Standardized tests are not the only way to measure achievement. The tests have some value in measuring basic skills and rote learning, but their overuse distorts education. No standardized test can accurately measure the quality of education. Students can be coached to guess the right answer, but learning this skill does not equate to acquiring facility in complex reasoning and analysis. It is possible to have higher test scores and worse education. The scores tell us nothing about how well students can think, how deeply they understand history or science or literature or philosophy, or how much they love to paint or dance or sing, or how well prepared they are to cast their votes carefully or to be wise jurors.  (Retrieved from The New York Review of Books on 2/26/12.)

In 2010 a school in Los Angeles, California released their teacher’s rankings to the public. It makes me wonder how many more schools are going to do the same thing. I also wonder how many “wonderful” teachers will leave the profession. I also wonder if perhaps, this will cause some teachers to cheat on the standardized tests to keep from losing their jobs. It happened in the past and there is a strong chance it could happen again.

Diane Ravitch (the author of the blog The New York Review of Books) wrote that “President Obama said in his State of the Union address that teachers should stop teaching to the test, but his own Race to the Top program is the source of New York’s hurried and wrong- headed teacher evaluation plan. According to Race to the Top, states have are required to evaluate teachers’ based in part on their students’ test scores in order to compete for federal funding.”  I believe teacher’s should be evaluated but not by using standardized test scores. They are not an accurate depiction of student learning. There are some students who have disabilities who could never take a standardized test so how could that teacher be evaluated?

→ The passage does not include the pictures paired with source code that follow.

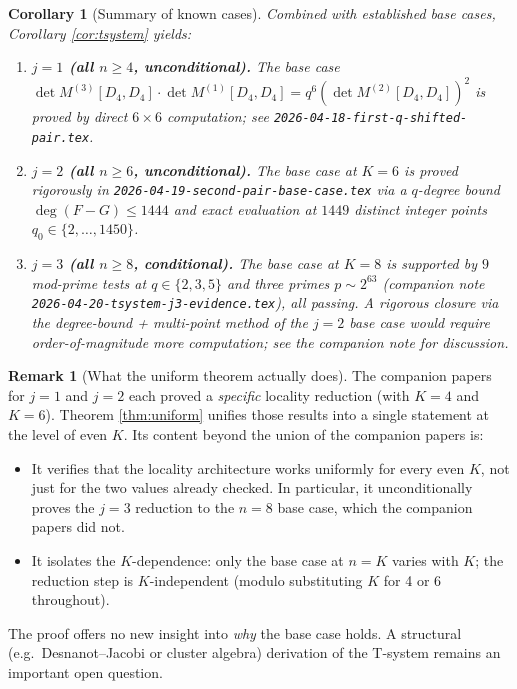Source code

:\documentclass[11pt]{article}
\newtheorem{corollary}[theorem]{Corollary}
\theoremstyle{definition}
\newtheorem{remark}[theorem]{Remark}
\begin{document}
\begin{corollary}[Summary of known cases]\label{cor:summary}
Combined with established base cases, Corollary \ref{cor:tsystem} yields:
\begin{enumerate}
\item \textbf{$j = 1$ (all $n \geq 4$, unconditional).}  The base case $\det M^{(3)}[D_4, D_4] \cdot \det M^{(1)}[D_4, D_4] = q^{6}(\det M^{(2)}[D_4, D_4])^2$ is proved by direct $6 \times 6$ computation; see \texttt{2026-04-18-first-q-shifted-pair.tex}.

\item \textbf{$j = 2$ (all $n \geq 6$, unconditional).}  The base case at $K = 6$ is proved rigorously in \texttt{2026-04-19-second-pair-base-case.tex} via a $q$-degree bound $\deg(F-G) \leq 1444$ and exact evaluation at $1449$ distinct integer points $q_0 \in \{2, \ldots, 1450\}$.

\item \textbf{$j = 3$ (all $n \geq 8$, conditional).}  The base case at $K = 8$ is supported by $9$ mod-prime tests at $q \in \{2, 3, 5\}$ and three primes $p \sim 2^{63}$ (companion note \texttt{2026-04-20-tsystem-j3-evidence.tex}), all passing.  A rigorous closure via the degree-bound + multi-point method of the $j=2$ base case would require order-of-magnitude more computation; see the companion note for discussion.
\end{enumerate}
\end{corollary}

\begin{remark}[What the uniform theorem actually does]
The companion papers for $j=1$ and $j=2$ each proved a \emph{specific} locality reduction (with $K = 4$ and $K = 6$).  Theorem \ref{thm:uniform} unifies those results into a single statement at the level of even $K$.  Its content beyond the union of the companion papers is:
\begin{itemize}
\item It verifies that the locality architecture works uniformly for every even $K$, not just for the two values already checked.  In particular, it unconditionally proves the $j=3$ reduction to the $n=8$ base case, which the companion papers did not.
\item It isolates the $K$-dependence: only the base case at $n = K$ varies with $K$; the reduction step is $K$-independent (modulo substituting $K$ for 4 or 6 throughout).
\end{itemize}
The proof offers no new insight into \emph{why} the base case holds.  A structural (e.g.\ Desnanot--Jacobi or cluster algebra) derivation of the T-system remains an important open question.
\end{remark}
\end{document}
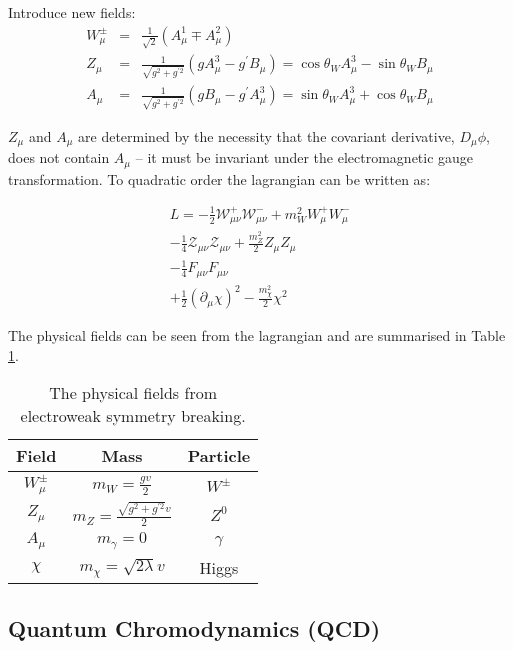 Introduce new fields:
\begin{eqnarray}
W_{\mu}^{\pm} &=& \frac{1}{\sqrt{2}}(A_{\mu}^{1} \mp A_{\mu}^{2}) \\
Z_{\mu} &=& \frac{1}{\sqrt{g^{2} + g^{\prime 2}}}(gA_{\mu}^{3} -
g^{\prime}B_{\mu}) = \cos\theta_{W}A_{\mu}^{3} - \sin\theta_{W}B_{\mu} \\
A_{\mu} &=& \frac{1}{\sqrt{g^{2} + g^{\prime 2}}}(gB_{\mu} -
g^{\prime}A_{\mu}^{3}) = \sin\theta_{W}A_{\mu}^{3} + \cos\theta_{W}B_{\mu}
\end{eqnarray}

$Z_{\mu}$ and $A_{\mu}$ are determined by the necessity that the covariant
derivative, $D_{\mu}\phi$, does not contain $A_{\mu}$ -- it must be invariant
under the electromagnetic gauge transformation. To quadratic order the
lagrangian can be written as:  

\begin{eqnarray}
L = -\frac{1}{2}\mathcal{W}_{\mu\nu}^{+}\mathcal{W}_{\mu\nu}^{-} + 
m_{W}^{2}W_{\mu}^{+}W_{\mu}^{-} \\
-\frac{1}{4}\mathcal{Z}_{\mu\nu}\mathcal{Z}_{\mu\nu} + 
\frac{m_{Z}^{2}}{2}Z_{\mu}Z_{\mu} \\
-\frac{1}{4}F_{\mu\nu}F_{\mu\nu} \\
+\frac{1}{2}(\partial_{\mu}\chi)^{2} - \frac{m_{\chi}^{2}}{2}\chi^{2}
\end{eqnarray}

The physical fields can be seen from the lagrangian and are summarised in Table
\ref{tab:physical}.

\begin{table}
\begin{center}
\begin{tabular}{|c|c|c|}
\hline
Field & Mass & Particle \\
\hline
$W_{\mu}^{\pm}$ & $m_{W} = \frac{gv}{2}$ & $W^{\pm}$ \\
$Z_{\mu}$ & $m_{Z} = \frac{\sqrt{g^{2} + g^{\prime 2}}v}{2}$ & $Z^{0}$ \\
$A_{\mu}$ & $m_{\gamma} = 0$ & $\gamma$ \\
$\chi$ & $m_{\chi} = \sqrt{2\lambda}v$ & Higgs \\
\hline
\end{tabular}
\end{center}
\caption{The physical fields from electroweak symmetry breaking.}
\label{tab:physical}
\end{table} 

\subsection{Quantum Chromodynamics (QCD)}

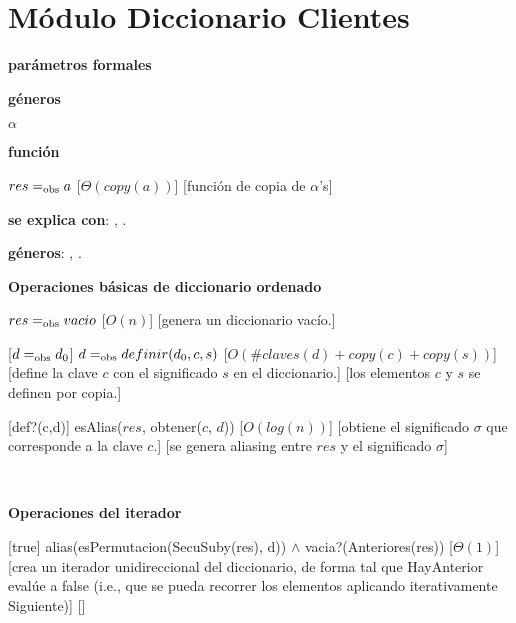 \section{Módulo Diccionario Clientes}


\begin{Interfaz}
  
  \textbf{parámetros formales}\parindent\\
  \parbox{1.7cm}{\textbf{géneros}} $\alpha$\\
  \parbox[t]{1.7cm}{\textbf{función}}\parbox[t]{\textwidth-2\parindent-1.7cm}{%
    {$res =_{\mathrm{obs}} a$}
    [$\Theta(copy(a))$]
    [función de copia de $\alpha$'s]
  }

  \textbf{se explica con}: , .

  \textbf{géneros}: , .

  \textbf{Operaciones básicas de diccionario ordenado}

  {$res =_{\mathrm{obs}} vacio$}%
  [$O(n)$]
  [genera un diccionario vacío.]

  [$d =_{\mathrm{obs}} d_0$]
  {$d =_{\mathrm{obs}} definir(d_0, c, s)$}
  [$O(\#claves(d) + copy(c) + copy(s))$]
  [define la clave $c$ con el significado $s$ en el diccionario.]
  [los elementos $c$ y $s$ se definen por copia.]
  
  [def?(c,d)]
  {esAlias($res$, obtener($c$, $d$))}
  [$O(log(n))$]
  [obtiene el significado $\sigma$ que corresponde a la clave $c$.]
  [se genera aliasing entre $res$ y el significado $\sigma$]
  
  ~

  \textbf{Operaciones del iterador}

  [true]
  {alias(esPermutacion(SecuSuby(res), d)) $\land$ vacia?(Anteriores(res))}
  [$\Theta(1)$]
  [crea un iterador unidireccional del diccionario, de forma tal que HayAnterior evalúe a false (i.e., que se pueda recorrer los elementos aplicando iterativamente Siguiente)]
  []
	

\end{Interfaz}

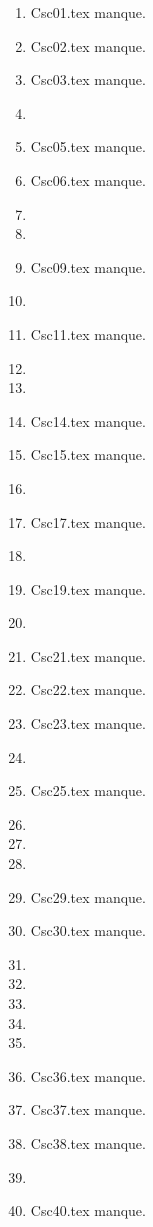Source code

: \clearpage 
{}
\begin{enumerate}
  \item Csc01.tex manque. 
  \item Csc02.tex manque. 
  \item Csc03.tex manque. 
  \item  
  \item Csc05.tex manque. 
  \item Csc06.tex manque. 
  \item  
  \item  
  \item Csc09.tex manque. 
  \item  
  \item Csc11.tex manque. 
  \item  
  \item  
  \item Csc14.tex manque. 
  \item Csc15.tex manque. 
  \item  
  \item Csc17.tex manque. 
  \item  
  \item Csc19.tex manque. 
  \item  
  \item Csc21.tex manque. 
  \item Csc22.tex manque. 
  \item Csc23.tex manque. 
  \item  
  \item Csc25.tex manque. 
  \item  
  \item  
  \item  
  \item Csc29.tex manque. 
  \item Csc30.tex manque. 
  \item  
  \item  
  \item  
  \item  
  \item  
  \item Csc36.tex manque. 
  \item Csc37.tex manque. 
  \item Csc38.tex manque. 
  \item  
  \item Csc40.tex manque. 
\end{enumerate} 
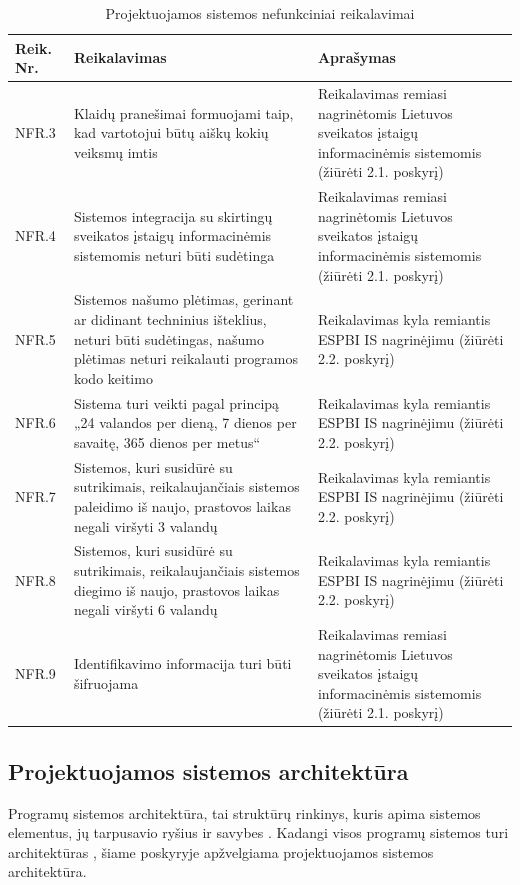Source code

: \begin{table}[!ht]
    \centering
    \renewcommand{\arraystretch}{1.2}
    \renewcommand\thetable{6}

    \begin{tabular}{|m{3em}|m{17em}|m{17em}|}
    \hline 
    \rowcolor[HTML]{EFEFEF} 
    Reik. Nr. & Reikalavimas & Aprašymas \\ \hline
    NFR.3  & Klaidų pranešimai formuojami taip, kad vartotojui būtų aiškų kokių veiksmų imtis  &   Reikalavimas remiasi nagrinėtomis Lietuvos sveikatos įstaigų informacinėmis sistemomis (žiūrėti 2.1. poskyrį)       \\ \hline
    NFR.4  &  Sistemos integracija su skirtingų sveikatos įstaigų informacinėmis sistemomis neturi būti sudėtinga  &   Reikalavimas remiasi nagrinėtomis Lietuvos sveikatos įstaigų informacinėmis sistemomis (žiūrėti 2.1. poskyrį)       \\ \hline
    NFR.5  &  Sistemos našumo plėtimas, gerinant ar didinant techninius išteklius, neturi būti sudėtingas, našumo plėtimas neturi reikalauti programos kodo keitimo  &   Reikalavimas kyla remiantis ESPBI IS nagrinėjimu (žiūrėti 2.2. poskyrį)       \\ \hline
    NFR.6  &   Sistema turi veikti pagal principą „24 valandos per dieną, 7 dienos per savaitę, 365 dienos per metus“  &  Reikalavimas kyla remiantis ESPBI IS nagrinėjimu (žiūrėti 2.2. poskyrį)       \\ \hline
    NFR.7  &  Sistemos, kuri susidūrė su sutrikimais, reikalaujančiais sistemos paleidimo iš naujo, prastovos laikas negali viršyti 3 valandų  &   Reikalavimas kyla remiantis ESPBI IS nagrinėjimu (žiūrėti 2.2. poskyrį)       \\ \hline
    NFR.8  &  Sistemos, kuri susidūrė su sutrikimais, reikalaujančiais sistemos diegimo iš naujo, prastovos laikas negali viršyti 6 valandų  &   Reikalavimas kyla remiantis ESPBI IS nagrinėjimu (žiūrėti 2.2. poskyrį)       \\ \hline
    NFR.9  &  Identifikavimo informacija turi būti šifruojama  &   Reikalavimas remiasi nagrinėtomis Lietuvos sveikatos įstaigų informacinėmis sistemomis (žiūrėti 2.1. poskyrį)       \\ \hline
    \end{tabular}
    \caption{Projektuojamos sistemos nefunkciniai reikalavimai} 

\end{table}

\subsection{Projektuojamos sistemos architektūra}
Programų sistemos architektūra, tai struktūrų rinkinys, kuris apima sistemos elementus, jų tarpusavio ryšius ir savybes \cite{Bass2013}. Kadangi visos programų sistemos turi architektūras \cite{Bass2013}, šiame poskyryje apžvelgiama projektuojamos sistemos architektūra.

Reading these two blog posts has left me feeling sad and worried. How will this affect student teachers? Will this make some change their major? How will this affect us when we get out there and get a teaching position? If we rank low our first two years, will we lose our jobs? I certainly hope not because I feel it will take me a few years to be the teacher I know I can be!


1 comment:

  1. Wow! What a hot topic Lana! This is disheartening to read. Most teachers work hard every day and have nothing but the best intentions for their lessons and for their students' learning outcomes. It's the few "bad teachers" that tend to cause these kinds of issues. I agree that evaluation is necessary, but I don't think scores on standardized tests are justifiable sources for teacher performance. You mentioned many good reasons why this should not be the case. Hopefully the larger states will do this and realize the error of their ways before it ever gets to us!